It covers flashing the image to an SD, booting from an NVMe drive, and setting up a very basic desktop environment. I’ve also designed a case for it, though it’s untested so it isn’t included in the post yet. I will update the post once the case has been tested.
Thank you @JawnSmith! This setup worked almost perfectly for me. The one thing I had to change: on the login screen, there’s a gear icon, I had to select “Ubuntu on Xorg”
My problem: using the default options I was able to log in, and the OS accepted keyboard input, but application windows would not. I found an article suggesting Wayland could be a problem, and switching back to Xorg seems to have worked around it.
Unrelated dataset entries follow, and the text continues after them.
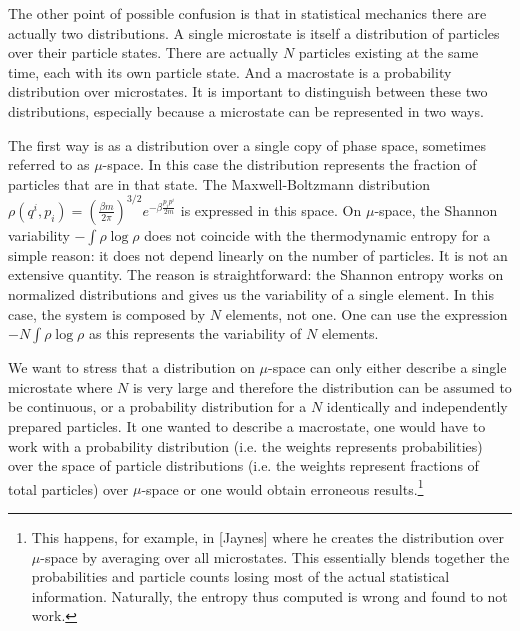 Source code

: \documentclass{article}
\begin{document}
The other point of possible confusion is that in statistical mechanics there are actually two distributions. A single microstate is itself a distribution of particles over their particle states. There are actually $N$ particles existing at the same time, each with its own particle state. And a macrostate is a probability distribution over microstates. It is important to distinguish between these two distributions, especially because a microstate can be represented in two ways.

The first way is as a distribution over a single copy of phase space, sometimes referred to as $\mu$-space. In this case the distribution represents the fraction of particles that are in that state. The Maxwell-Boltzmann distribution $\rho(q^i, p_i) = \left(\frac{\beta m}{2\pi} \right)^{3/2}e^{-\beta \frac{p_ip^i}{2m}}$ is expressed in this space. On $\mu$-space, the Shannon variability $-\int\rho \log \rho$ does not coincide with the thermodynamic entropy for a simple reason: it does not depend linearly on the number of particles. It is not an extensive quantity. The reason is straightforward: the Shannon entropy works on normalized distributions and gives us the variability of a single element. In this case, the system is composed by $N$ elements, not one. One can use the expression $-N\int\rho \log \rho$ as this represents the variability of $N$ elements.

We want to stress that a distribution on $\mu$-space can only either describe a single microstate where $N$ is very large and therefore the distribution can be assumed to be continuous, or a probability distribution for a $N$ identically and independently prepared particles. It one wanted to describe a macrostate, one would have to work with a probability distribution (i.e. the weights represents probabilities) over the space of particle distributions (i.e. the weights represent fractions of total particles) over $\mu$-space or one would obtain erroneous results.\footnote{This happens, for example, in [Jaynes] where he creates the distribution over $\mu$-space by averaging over all microstates. This essentially blends together the probabilities and particle counts losing most of the actual statistical information. Naturally, the entropy thus computed is wrong and found to not work.}
\end{document}

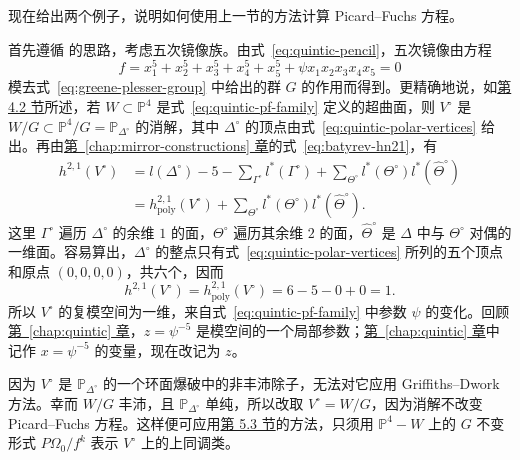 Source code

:现在给出两个例子，说明如何使用上一节的方法计算 Picard--Fuchs 方程。

\begin{example}\label{ex:quintic-pf-method}
首先遵循  的思路，考虑五次镜像族。由式~\eqref{eq:quintic-pencil}，五次镜像由方程
\begin{equation}\label{eq:quintic-pf-family}
f=x_1^5+x_2^5+x_3^5+x_4^5+x_5^5+\psi x_1x_2x_3x_4x_5=0
\end{equation}
模去式~\eqref{eq:greene-plesser-group} 中给出的群 $G$ 的作用而得到。更精确地说，如\hyperref[sec:quintic-revisited]{第 4.2 节}所述，若 $W\subset\mathbb P^4$ 是式~\eqref{eq:quintic-pf-family} 定义的超曲面，则 $V^\circ$ 是
$W/G\subset\mathbb P^4/G=\mathbb P_{\Delta^\circ}$ 的消解，其中 $\Delta^\circ$ 的顶点由式~\eqref{eq:quintic-polar-vertices} 给出。再由\hyperref[chap:mirror-constructions]{第~\ref*{chap:mirror-constructions} 章}的式~\eqref{eq:batyrev-hn21}，有
\begin{equation}\label{eq:example-polynomial-hodge}
\begin{split}
h^{2,1}(V^\circ)
&=l(\Delta^\circ)-5-\sum_{\Gamma^\circ}l^*(\Gamma^\circ)
+\sum_{\Theta^\circ}l^*(\Theta^\circ)l^*(\widehat\Theta^\circ)\\
&=h_{\mathrm{poly}}^{2,1}(V^\circ)
+\sum_{\Theta^\circ}l^*(\Theta^\circ)l^*(\widehat\Theta^\circ).
\end{split}
\end{equation}
这里 $\Gamma^\circ$ 遍历 $\Delta^\circ$ 的余维 $1$ 的面，$\Theta^\circ$ 遍历其余维 $2$ 的面，$\widehat\Theta^\circ$ 是 $\Delta$ 中与 $\Theta^\circ$ 对偶的一维面。容易算出，$\Delta^\circ$ 的整点只有式~\eqref{eq:quintic-polar-vertices} 所列的五个顶点和原点 $(0,0,0,0)$，共六个，因而
\[
h^{2,1}(V^\circ)=h_{\mathrm{poly}}^{2,1}(V^\circ)=6-5-0+0=1.
\]
所以 $V^\circ$ 的复模空间为一维，来自式~\eqref{eq:quintic-pf-family} 中参数 $\psi$ 的变化。回顾\hyperref[chap:quintic]{第~\ref*{chap:quintic} 章}，$z=\psi^{-5}$ 是模空间的一个局部参数；\hyperref[chap:quintic]{第~\ref*{chap:quintic} 章}中记作 $x=\psi^{-5}$ 的变量，现在改记为 $z$。

因为 $V^\circ$ 是 $\mathbb P_{\Delta^\circ}$ 的一个环面爆破中的非丰沛除子，无法对它应用 Griffiths--Dwork 方法。幸而 $W/G$ 丰沛，且 $\mathbb P_{\Delta^\circ}$ 单纯，所以改取 $V^\circ=W/G$，因为消解不改变 Picard--Fuchs 方程。这样便可应用\hyperref[sec:griffiths-dwork]{第 5.3 节}的方法，只须用 $\mathbb P^4-W$ 上的 $G$ 不变形式 $P\Omega_0/f^k$ 表示 $V^\circ$ 上的上同调类。


\end{example}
Yeah prices are ridiculous right now… Great to know that the nVidia cards work with xorg though! I didn’t have any extra nVidia cards on hand and honestly didn’t know if that would work. I’ll add a note to the blog post. Thanks for linking me in your DOOM post
The cpupower frequency driver hasn’t been ported to unmatched yet. The clock frequency is set in the fsbl. The original fsbl (fusdk 2021.03) set the frequency to 1.0GHz. The current one (fusdk 2021.03.01 and later) sets the frequency to 1.2GHz. Maybe this image is using the older one? I believe that we are planning to publish a software guide that explains how to configure the clock. You would have to use that info to modify the fsbl if you want to try different frequencies. The same info in a less convenient form is probably also in the fu740 hardware docs.
I suspect that copying the SD card to the SSD may work, but there may be some headaches along the way, considering you’d be copying things from /proc, /dev on a booted system. If you try it can you post your results here along with any special steps you had to take to get it working?
On the SiFive HiFive Unmatched web page https://www.sifive.com/boards/hifive-unmatched
see the link at the bottom for the “HiFive Unmatched SW Reference Manual” document dated May 17, 2021. On page 39 (pdf page 41) it explains how to read the clock info with devmem2 and decode the value. Then looking at the FU740 manual I see that the final frequency is ((26MHz / (R+1)) * 2 * (F+1)) / (1<<Q).
Anyways, as I mentioned before, I think this image has the wrong version of the bootloader, as the old one did set the clock to 1GHz.
The SW Reference Manual shows which bits are R, F, and Q. The hardware manual probably does also. The low 6 bits are R. The next 9 bits are F. Then the next 3 bits are Q. So for the value 0x820544C2, R=2, F=275, Q=2 and we get 26MHz / 3 * 2 * 276 / 4 which is 1.196GHz.
I don’t think that’s any great problem, as those are procedural file systems, not actual things on the disk. dd would not see them, but only the directories they are mounted on.
But anyway, copying from the SD card is soooo slow it turned out to be far quicker to use ssh to stream the .img from another computer and dd the stream directly onto the SSD without touching SD.
I installed gnome and it’s definitely a lot more sluggish than xfce, though things such as dragging a window under the transparent launcher work just fine on my old R5 230 card (radeon driver not amdgpu).
vlc plays video files very well but unfortunately locks up the entire UI in the process and I have to kill not only VLC but also the desktop manager to recover. This may or may not be because I’m using DVI and don’t have a sound device.
I received today the 40mm Noctua fan and installed it. It’s certainly far far quieter, and temperatures are about the same. The screw holes are larger than the ones in the original fan and the head of the long screws pass right through. I used a plastic washer from the M.2 mounting kit included with the board and that works well.
Glad you got it working! I’m working on printing a case with a slot for a 120mm fan so I can also replace the stock fan. I can make a note about older graphics cards not playing very well with gnome.